The police had dragged and handcuffed a nurse who refused to draw blood from an unconscious patient.
Two US police officers who forcibly arrested a nurse who refused to draw blood from an unconscious patient violated police codes of conduct, a report says.
An internal affairs investigation into the actions of the Salt Lake City officers is considering possible misconduct relating to lawful arrests and the police code of ethics.
The incident, involving nurse Alex Wubbels, was recorded on a body camera.
The hospital said she acted correctly.
Dashcam footage showed Detective Jeff Payne dragging and handcuffing Ms Wubbels after she said his request for a blood sample was against policy.
Ms Wubbels screamed “I’ve done nothing wrong!” as she was dragged away.
Mr Payne was heard saying he would retaliate against the hospital when he said: “I’ll bring them all the transients and take good patients elsewhere.”
Salt Lake City Mayor Jackie Biskupski said the footage of Ms Wubbels’ arrest, which was captured on 26 July but emerged some weeks later, was “unacceptable”.
“This incident is not reflective of who we are as a city or as a police department,” Ms Biskupski said on Wednesday.
Sharing the findings of the investigation, Ms Biskupski said that a number of policy violations against the officers were being considered.
She said that the violations stipulated in the report included “conduct unbecoming by a police employee” and “policy regarding arrests”.
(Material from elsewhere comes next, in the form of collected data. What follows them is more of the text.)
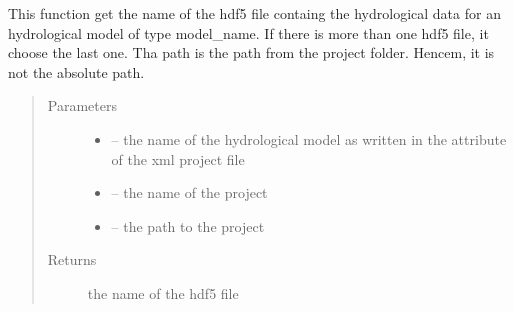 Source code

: \documentclass[letterpaper,10pt,english]{sphinxmanual}
\begin{document}

\begin{fulllineitems}
\label{\detokenize{index:src.load_hdf5.get_hdf5_name}}
This function get the name of the hdf5 file containg the hydrological data for an hydrological model of type
model\_name. If there is more than one hdf5 file, it choose the last one. Tha path is the path from the
project folder. Hencem, it is not the absolute path.
\begin{quote}\begin{description}
\item[{Parameters}] \leavevmode\begin{itemize}
\item {} 
 -- the name of the hydrological model as written in the attribute of the xml project file

\item {} 
 -- the name of the project

\item {} 
 -- the path to the project

\end{itemize}

\item[{Returns}] \leavevmode
the name of the hdf5 file

\end{description}\end{quote}

\end{fulllineitems}

\end{document}
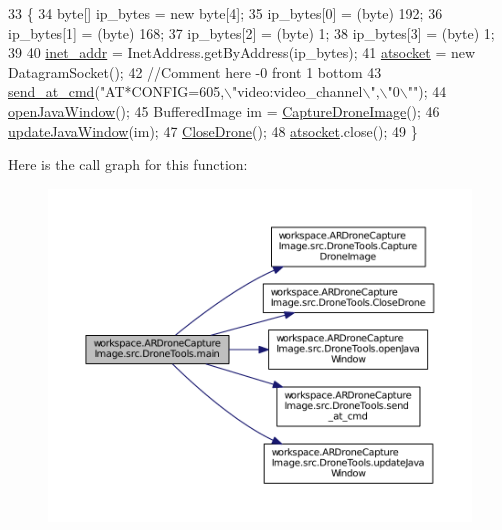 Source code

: \begin{DoxyCode}
33                                                             \{
34         byte[] ip\_bytes = \textcolor{keyword}{new} byte[4];
35         ip\_bytes[0] = (byte) 192;
36         ip\_bytes[1] = (byte) 168;
37         ip\_bytes[2] = (byte) 1;
38         ip\_bytes[3] = (byte) 1;
39 
40         \hyperlink{classworkspace_1_1_a_r_drone_capture_image_1_1src_1_1_drone_tools_a537370a44b88d1ed55ee857b7dbf97e1}{inet\_addr} = InetAddress.getByAddress(ip\_bytes);
41         \hyperlink{classworkspace_1_1_a_r_drone_capture_image_1_1src_1_1_drone_tools_ac0909587a6eff1f1c97c702d25c95e78}{atsocket} = \textcolor{keyword}{new} DatagramSocket();
42         \textcolor{comment}{//Comment here -0 front 1 bottom}
43         \hyperlink{classworkspace_1_1_a_r_drone_capture_image_1_1src_1_1_drone_tools_ae515c96a2274175cf7b5bda1893aa16f}{send\_at\_cmd}(\textcolor{stringliteral}{"AT*CONFIG=605,\(\backslash\)"video:video\_channel\(\backslash\)",\(\backslash\)"0\(\backslash\)""});
44         \hyperlink{classworkspace_1_1_a_r_drone_capture_image_1_1src_1_1_drone_tools_a3e245a974db9962604d25269975692e2}{openJavaWindow}();
45         BufferedImage im = \hyperlink{classworkspace_1_1_a_r_drone_capture_image_1_1src_1_1_drone_tools_a095e49b01ac341b6a4e7b139617ae20e}{CaptureDroneImage}();
46         \hyperlink{classworkspace_1_1_a_r_drone_capture_image_1_1src_1_1_drone_tools_a7bb40703a428b63ed0f23b9a22b72d36}{updateJavaWindow}(im);
47         \hyperlink{classworkspace_1_1_a_r_drone_capture_image_1_1src_1_1_drone_tools_a11c422d53a80fe301d792bcc857e4aef}{CloseDrone}();
48         \hyperlink{classworkspace_1_1_a_r_drone_capture_image_1_1src_1_1_drone_tools_ac0909587a6eff1f1c97c702d25c95e78}{atsocket}.close();
49     \}
\end{DoxyCode}


Here is the call graph for this function\+:\nopagebreak
\begin{figure}[H]
\begin{center}
\leavevmode
\includegraphics[width=350pt]{classworkspace_1_1_a_r_drone_capture_image_1_1src_1_1_drone_tools_a92aeefa5f533e5d4e55cd5ac86664f02_cgraph}
\end{center}
\end{figure}


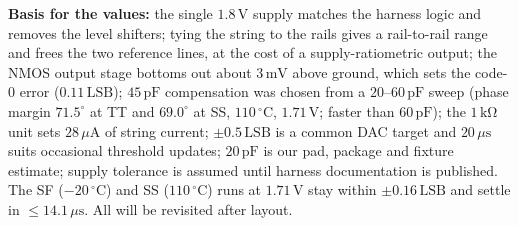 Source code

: \documentclass[10pt,a4paper]{article}
\begin{document}
\textbf{Basis for the values:} the single $1.8\,\mathrm{V}$ supply matches the harness logic and removes the level shifters; tying the string to the rails gives a rail-to-rail range and frees the two reference lines, at the cost of a supply-ratiometric output; the NMOS output stage bottoms out about $3\,\mathrm{mV}$ above ground, which sets the code-0 error ($0.11\,\mathrm{LSB}$); $45\,\mathrm{pF}$ compensation was chosen from a $20$--$60\,\mathrm{pF}$ sweep (phase margin $71.5^\circ$ at TT and $69.0^\circ$ at SS, $110\,^\circ$C, $1.71\,\mathrm{V}$; faster than $60\,\mathrm{pF}$); the $1\,\mathrm{k\Omega}$ unit sets $28\,\mu\mathrm{A}$ of string current; $\pm 0.5\,\mathrm{LSB}$ is a common DAC target and $20\,\mu\mathrm{s}$ suits occasional threshold updates; $20\,\mathrm{pF}$ is our pad, package and fixture estimate; supply tolerance is assumed until harness documentation is published. The SF ($-20\,^\circ$C) and SS ($110\,^\circ$C) runs at $1.71\,\mathrm{V}$ stay within $\pm 0.16\,\mathrm{LSB}$ and settle in $\leq 14.1\,\mu\mathrm{s}$. All will be revisited after layout.

\end{document}
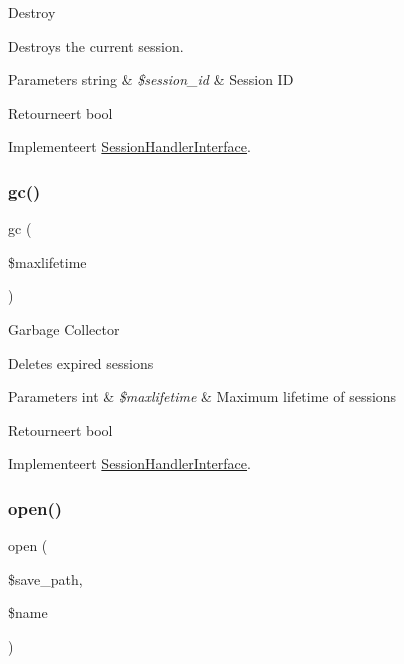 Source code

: Destroy

Destroys the current session.


\begin{DoxyParams}[1]{Parameters}
string & {\em \$session\+\_\+id} & Session ID \\
\hline
\end{DoxyParams}
\begin{DoxyReturn}{Retourneert}
bool 
\end{DoxyReturn}


Implementeert \mbox{\hyperlink{interface_session_handler_interface}{Session\+Handler\+Interface}}.

\mbox{\label{class_c_i___session__redis__driver_a57aff7ee0656d8aa75d545fb8b3ae35d}} 
\subsubsection{\texorpdfstring{gc()}{gc()}}
{\footnotesize\ttfamily gc (\begin{DoxyParamCaption}\item[{}]{\$maxlifetime }\end{DoxyParamCaption})}

Garbage Collector

Deletes expired sessions


\begin{DoxyParams}[1]{Parameters}
int & {\em \$maxlifetime} & Maximum lifetime of sessions \\
\hline
\end{DoxyParams}
\begin{DoxyReturn}{Retourneert}
bool 
\end{DoxyReturn}


Implementeert \mbox{\hyperlink{interface_session_handler_interface}{Session\+Handler\+Interface}}.

\mbox{\label{class_c_i___session__redis__driver_a614b5cf3840833913c7a73260ed28e02}} 
\subsubsection{\texorpdfstring{open()}{open()}}
{\footnotesize\ttfamily open (\begin{DoxyParamCaption}\item[{}]{\$save\+\_\+path,  }\item[{}]{\$name }\end{DoxyParamCaption})}


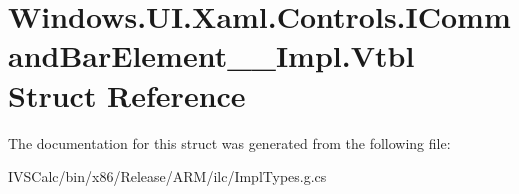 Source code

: \hypertarget{struct_windows_1_1_u_i_1_1_xaml_1_1_controls_1_1_i_command_bar_element_____impl_1_1_vtbl}{}\section{Windows.\+U\+I.\+Xaml.\+Controls.\+I\+Command\+Bar\+Element\+\_\+\+\_\+\+Impl.\+Vtbl Struct Reference}
\label{struct_windows_1_1_u_i_1_1_xaml_1_1_controls_1_1_i_command_bar_element_____impl_1_1_vtbl}


The documentation for this struct was generated from the following file\+:\begin{DoxyCompactItemize}
\item 
I\+V\+S\+Calc/bin/x86/\+Release/\+A\+R\+M/ilc/Impl\+Types.\+g.\+cs\end{DoxyCompactItemize}
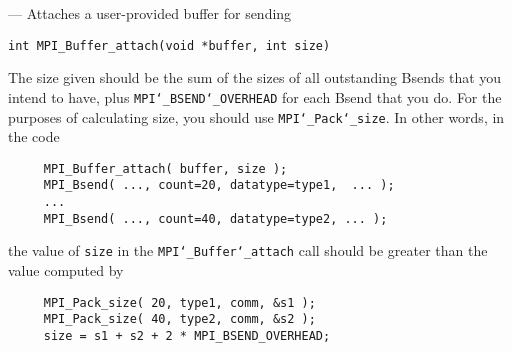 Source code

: \startmanpage
{}
--- Attaches a user-provided buffer for sending  
\startvb\begin{verbatim}
int MPI_Buffer_attach(void *buffer, int size)

\end{verbatim}
\endvb

\par
{}
The size given should be the sum of the sizes of all outstanding Bsends that
you intend to have, plus {\tt MPI{\tt \char`\_}BSEND{\tt \char`\_}OVERHEAD} for each Bsend that you do.
For the purposes of calculating size, you should use {\tt MPI{\tt \char`\_}Pack{\tt \char`\_}size}.
In other words, in the code
\begin{verbatim}
     MPI_Buffer_attach( buffer, size );
     MPI_Bsend( ..., count=20, datatype=type1,  ... );
     ...
     MPI_Bsend( ..., count=40, datatype=type2, ... );
\end{verbatim}

the value of {\tt size} in the {\tt MPI{\tt \char`\_}Buffer{\tt \char`\_}attach} call should be greater than
the value computed by
\begin{verbatim}
     MPI_Pack_size( 20, type1, comm, &s1 );
     MPI_Pack_size( 40, type2, comm, &s2 );
     size = s1 + s2 + 2 * MPI_BSEND_OVERHEAD;
\end{verbatim}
Mr Payne and his deputy James Tracy, who have been placed on administrative leave, have up to 20 days to respond to the allegations.
Ms Biskupski said that Wednesday’s announcement was “not the final step” in the investigative process.
The findings of the report, she said, would be sent to Salt Lake City police chief Mike Brown to make a decision on whether any further action should be taken.
The police department said that its policy in relation to requesting blood samples in such circumstances had since been amended to match that of the hospital.
University of Utah Hospital policy stipulates that blood can only be handed over without a patient’s consent if they are under arrest or the police have a warrant – neither of which was the case in the incident in July, the hospital said.
Ms Wubbels later said in a statement that the city’s mayor and police chief had both apologised over the treatment she had received, and that she had accepted their apologies.